I’m sure there are people here that have setup monitoring and/or alerting using prometheus and the http://syncthing/metrics exposed. Anyone have a grafana dashboard they are using and would like to share? I found one here, but there are some implementation issues.
I’m trying to clean some of them up and make more useful charts. I’m curious if others have set something up they like. Care to share the .JSON?
Would it make sense to provide a sample grafana dashboard that uses most of the metrics as a sample inside the github somewhere? If I get to a point where I have a solid dashboard I could try to figure out how to do a PR if there’s interest.
Anyway if someone has a grafana JSON they want to share, or a set of prometheus alert definitions, I’d love to see what you guys have created.
Okay so there are a ton of implementation issues with that dashboard. I’m cleaning stuff up little by little. I do think there are decent metrics to make a useful dashboard.
Note I believe there were additions to the metrics in version 1.3. The dashboard will be incompatible with metrics before v1.3 (though I’m on 2.13 now.)
So I have a few questions with the metrics if someone can help me.
Is the only way to tell that a folder is “out of sync” that the need bytes > 0? I guess this doesn’t work if there are items that still need to be deleted because need bytes could be 0 but those files aren’t deleted. I can’t find a folder state that is exactly equivalent to “Out of Sync”.
What exactly is a “folder pull”? This counter seems to increase when a sync starts. Aside from tracking the state change is there any benefit to visualizing folder pulls? How would a visualization help you?
It would be nice if we could get a property in the device info that shows the last epoch time that the device was seen.

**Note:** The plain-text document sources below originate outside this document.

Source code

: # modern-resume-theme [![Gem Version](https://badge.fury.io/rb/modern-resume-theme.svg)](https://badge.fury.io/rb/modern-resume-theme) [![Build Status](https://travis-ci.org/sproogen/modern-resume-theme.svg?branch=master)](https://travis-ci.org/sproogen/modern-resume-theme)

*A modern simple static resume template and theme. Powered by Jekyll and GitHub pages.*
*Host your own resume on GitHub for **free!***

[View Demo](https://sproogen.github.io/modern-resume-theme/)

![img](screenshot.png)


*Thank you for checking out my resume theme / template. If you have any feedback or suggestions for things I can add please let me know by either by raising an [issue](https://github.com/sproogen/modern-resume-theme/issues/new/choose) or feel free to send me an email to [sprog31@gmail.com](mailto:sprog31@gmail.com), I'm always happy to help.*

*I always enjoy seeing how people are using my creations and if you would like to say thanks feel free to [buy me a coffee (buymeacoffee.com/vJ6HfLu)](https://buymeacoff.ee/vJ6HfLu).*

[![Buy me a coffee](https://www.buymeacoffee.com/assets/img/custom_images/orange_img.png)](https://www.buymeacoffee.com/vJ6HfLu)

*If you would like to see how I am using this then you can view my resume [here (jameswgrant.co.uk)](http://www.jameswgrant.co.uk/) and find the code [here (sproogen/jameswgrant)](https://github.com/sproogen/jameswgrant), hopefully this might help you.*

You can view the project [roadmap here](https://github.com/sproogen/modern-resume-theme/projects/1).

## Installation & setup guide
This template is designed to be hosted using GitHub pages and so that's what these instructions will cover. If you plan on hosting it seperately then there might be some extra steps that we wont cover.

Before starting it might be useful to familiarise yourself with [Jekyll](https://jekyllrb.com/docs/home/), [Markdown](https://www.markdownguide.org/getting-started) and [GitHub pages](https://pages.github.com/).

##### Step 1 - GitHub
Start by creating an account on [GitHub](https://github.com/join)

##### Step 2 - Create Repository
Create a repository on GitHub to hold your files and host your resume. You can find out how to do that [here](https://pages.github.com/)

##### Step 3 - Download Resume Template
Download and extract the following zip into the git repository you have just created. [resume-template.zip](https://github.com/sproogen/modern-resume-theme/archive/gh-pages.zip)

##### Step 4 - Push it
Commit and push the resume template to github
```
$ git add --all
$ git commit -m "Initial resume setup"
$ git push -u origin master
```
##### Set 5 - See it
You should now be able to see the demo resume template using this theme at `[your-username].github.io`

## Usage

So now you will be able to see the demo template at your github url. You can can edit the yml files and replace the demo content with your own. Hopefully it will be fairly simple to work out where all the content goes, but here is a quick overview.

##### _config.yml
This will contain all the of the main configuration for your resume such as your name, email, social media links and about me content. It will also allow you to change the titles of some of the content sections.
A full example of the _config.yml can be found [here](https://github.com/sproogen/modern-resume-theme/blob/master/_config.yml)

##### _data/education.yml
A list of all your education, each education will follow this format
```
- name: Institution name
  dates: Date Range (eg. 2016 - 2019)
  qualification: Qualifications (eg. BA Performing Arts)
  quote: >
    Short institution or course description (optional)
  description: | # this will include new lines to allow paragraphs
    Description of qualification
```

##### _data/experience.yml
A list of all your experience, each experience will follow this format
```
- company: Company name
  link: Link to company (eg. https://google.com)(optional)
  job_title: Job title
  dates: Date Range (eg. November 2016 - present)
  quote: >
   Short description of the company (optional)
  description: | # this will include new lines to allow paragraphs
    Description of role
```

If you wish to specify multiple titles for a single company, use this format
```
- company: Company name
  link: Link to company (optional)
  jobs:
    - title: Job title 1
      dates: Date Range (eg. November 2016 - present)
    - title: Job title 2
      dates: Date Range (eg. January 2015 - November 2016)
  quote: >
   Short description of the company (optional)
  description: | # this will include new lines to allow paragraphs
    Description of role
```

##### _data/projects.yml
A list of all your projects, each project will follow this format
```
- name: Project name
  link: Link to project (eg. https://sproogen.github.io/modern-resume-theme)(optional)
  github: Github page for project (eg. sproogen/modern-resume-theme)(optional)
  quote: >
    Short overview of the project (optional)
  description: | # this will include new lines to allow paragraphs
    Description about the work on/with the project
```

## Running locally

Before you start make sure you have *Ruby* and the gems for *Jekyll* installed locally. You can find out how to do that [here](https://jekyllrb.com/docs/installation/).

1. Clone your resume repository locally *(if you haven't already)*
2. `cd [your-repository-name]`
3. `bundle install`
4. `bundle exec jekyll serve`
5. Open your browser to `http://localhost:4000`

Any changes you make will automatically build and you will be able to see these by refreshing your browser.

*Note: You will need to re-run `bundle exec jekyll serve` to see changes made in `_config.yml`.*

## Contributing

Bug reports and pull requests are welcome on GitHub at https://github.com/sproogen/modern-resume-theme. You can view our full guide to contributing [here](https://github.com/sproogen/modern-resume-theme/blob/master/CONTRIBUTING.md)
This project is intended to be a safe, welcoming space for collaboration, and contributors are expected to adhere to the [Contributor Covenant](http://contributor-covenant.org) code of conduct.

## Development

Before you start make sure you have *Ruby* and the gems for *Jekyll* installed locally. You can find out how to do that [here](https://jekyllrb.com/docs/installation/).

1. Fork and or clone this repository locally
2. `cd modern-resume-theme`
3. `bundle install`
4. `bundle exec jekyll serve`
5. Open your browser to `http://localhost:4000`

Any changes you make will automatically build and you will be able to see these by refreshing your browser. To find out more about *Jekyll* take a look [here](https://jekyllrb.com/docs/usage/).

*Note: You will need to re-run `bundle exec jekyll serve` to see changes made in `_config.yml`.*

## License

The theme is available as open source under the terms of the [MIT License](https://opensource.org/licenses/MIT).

This could be useful for alerting mostly so we don’t have to mine the “syncthing_connections_active” history to find the last time the value was non zero.
There seems to be nothing in the metrics that indicates the “state” of a “device”. We can find out if they are paused in the device info. We can find out if they are connected and how many connections they have. But there’s no such thing as a “device state” metric that would indicate if it’s up to date, out of date, or syncing. We can only tell syncing is ongoing by looking at the network traffic. Seems there could be a device state like there is a folder state.
Is there any value in visualizing events? There are many event types. Why should I care about them? I guess it could be possible to determine connects and disconnects by monitoring these events but these are of limited value because they’re only counters that are not tied to devices connecting or disconnecting. I’m just wondering if there’s some other value in visualizing the events. Maybe event triggers can be useful for alerting? Is there a list of events and their meanings? There are a number of events that seem to be “created” that aren’t “delivered”, and a number of events that are created and delivered many times. I guess it’s more interesting to see events created. But I’m not sure. (It’s true, I don’t understand the event mechanism.)
There are a ton of “timing” metrics, fs_operations_seconds and db_operations_seconds. Not sure what to make of these in terms of charting them meaningfully. This is probably debug stuff, but if if makes sense to show something of interest here, please explain.
I monitor my Syncthing cluster using API calls to /rest/system/connections, /rest/stats/device, and /rest/db/completion. That gives me Device state, the last time a Device it was seen, and also whether the Folders are Up to Date. I’m far from expert on Graphana but I thought it used the APIs to pull the data it visualizes. Would the first two work for your use case?
That data would be great and would solve a lot of the issues, but it’s not available via the prometheus metrics. To see all the stuff I have access to for this dashboard, go to:
Grafana queries Prometheus. Prometheus scrapes the metrics and stores them in it’s database which is highly optimized for time-series data.
The grafana dashboard is basically a bunch of visualizations, which each have an underlying prometheus query. You set a time period and optional filters, and basically grafana says to Prometheus, “Hey give me the connection status for all the devices at 15 second intervals over the last 6 hours” and Grafana takes the data and produces a visualization that looks like this:
This is all setup already. syncthing.yourdomain/metrics is already returning a bunch of useful data (and a bunch of perhaps not so useful data). But there are some gaps in what it’s reporting. and I’m wondering if I’m missing anything, or if someone could take up an effort to add some more of the metrics.
I’m happy to do the grafana stuff. I’m starting to get good at it. But the Go stuff I can’t help with unfortunately.
I would be comfortable calling them every five minutes without any testing whatsoever — as far as I can tell, the API calls I use do not impact performance on my one Mac or two Win11 Devices.
But in production, my tests run every twelve hours. I wake up, and end my work day with a report that all is well, or an alert that it isn’t. For my home setup, that works well for me.
Okay. Thanks. Currently I’m scraping /metrics at 15 second intervals so I have a better chance of capturing quicker sync events. I may pull the latest code and see if I can figure out how it works. I’m not really familiar with Go.
incidentally I did restart my instance and metrics isn’t reporting some folders after the restart. It seems it needs a connection to a device that cares about a folder (or a rescan that results in a change to the folder) before sync thing starts reporting metrics after a restart. I first noticed this after upgrading to 2.0 (.13 actually) but figured it was some weird artifact of the database conversion, but it isn’t…
Any of the developers have any idea why? The restart is done where the file count instantaneously goes to zero, which is fine. But I expected the filecount to return to the actual value after all the rescans finished, but they didn’t (rescans took 10 mins) one device connected an hour later and you can see two additional folders suddenly were added to the metrics.